Begonia changes its colour depending on the light conditions

Even though they may be intrepidly faithful in their attractiveness, it's easy to take no-care plants for granted. Every once in a while, it's good to praise their easy bounty.

Around five years ago, on an amble through a local nursery, I came upon an unusual fern with curly and crinkled fronds. The label described it as easy to grow and more tolerant than most ferns of dry soils. My kind of plant. The label suggested using it as an "accent" fern in the woodland or shady garden. I scooped it up.

The fern is a Dryopteris, the genus that contains by far the largest number of good garden ferns.

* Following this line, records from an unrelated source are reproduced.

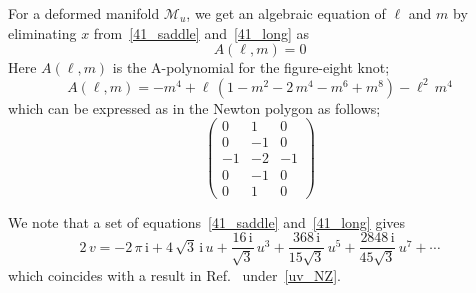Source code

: \documentclass[12pt,reqno]{amsart}
\numberwithin{equation}{section}
\newcommand{\I}{\mathrm{i}}
\begin{document}
  For a deformed manifold $\mathcal{M}_u$,
  we get an algebraic equation of $\ell$ and $m$ by eliminating $x$
  from~\eqref{41_saddle} and~\eqref{41_long} as
  \begin{equation}
    A(\ell , m) = 0
  \end{equation}
  Here  $A(\ell, m)$ is the A-polynomial for the figure-eight knot;
  \begin{equation}
    A(\ell,m)
    =
    - m^4 + \ell \, (1 - m^2 - 2 \, m^4 - m^6 + m^8 )
    -
    \ell^2 \, m^4
  \end{equation}
  which can be  expressed as in the Newton polygon as follows;
  \begin{equation*}
    \begin{pmatrix}
      0 & 1 & 0 \\
      0 & -1 & 0 \\
      -1 &-2 & -1 \\
      0 & -1 & 0 \\
      0 & 1 & 0
    \end{pmatrix}
  \end{equation*}


  We note that a set of equations~\eqref{41_saddle}
  and~\eqref{41_long} gives
  \begin{equation*}
    2 \, v
    =
    -2 \, \pi \, \I + 4\, \sqrt{3} \,  \I \, u
    + \frac{16 \, \I}{\sqrt{3}} \, u^3
    +
    \frac{368 \, \I}{15 \sqrt{3}} \, u^5
    +
    \frac{2848 \, \I}{45 \sqrt{3}} \, u^7
    + \cdots
  \end{equation*}
  which coincides with a result in Ref.~
  under~\eqref{uv_NZ}.
\end{document}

The species is D. filixmas, known commonly as the male fern, named for its robust nature. With some attention to watering in dry weather while it establishes, male ferns are known for thriving in dark, difficult corners and not spreading to take over a large area. The named, cultivated variety that caught my attention is 'Crispa Cristata.'

I planted the fern in a pot 30 centimetres wide and 25 cm deep and placed it by the front door, which faces north and is under a broad roof overhang. It's been there ever since.

In winter, I set the pot out in the rain once or twice to prevent the soil from drying out completely, and in late winter I clip all the old stems off at their bases.

Every year brings fresh fronds in shapely, roughly vase-shaped form. This year, a light green froth of Kenilworth ivy (Cymbalaria) has appeared at its base. This delicate little trailing plant, along with creeping snapdragon (Asarina procumbens), grows in a strip of rock chips against the house wall next to the door. Both pop up occasionally as selfsown plants in pots and the open garden.

Apart from the annual clipping and summer watering, I do little for the fern except the odd topping up of the planting mix with fresh mix or fish compost. In return for these little attentions, the fern sits splendidly by the door in its fancy frills all through the year.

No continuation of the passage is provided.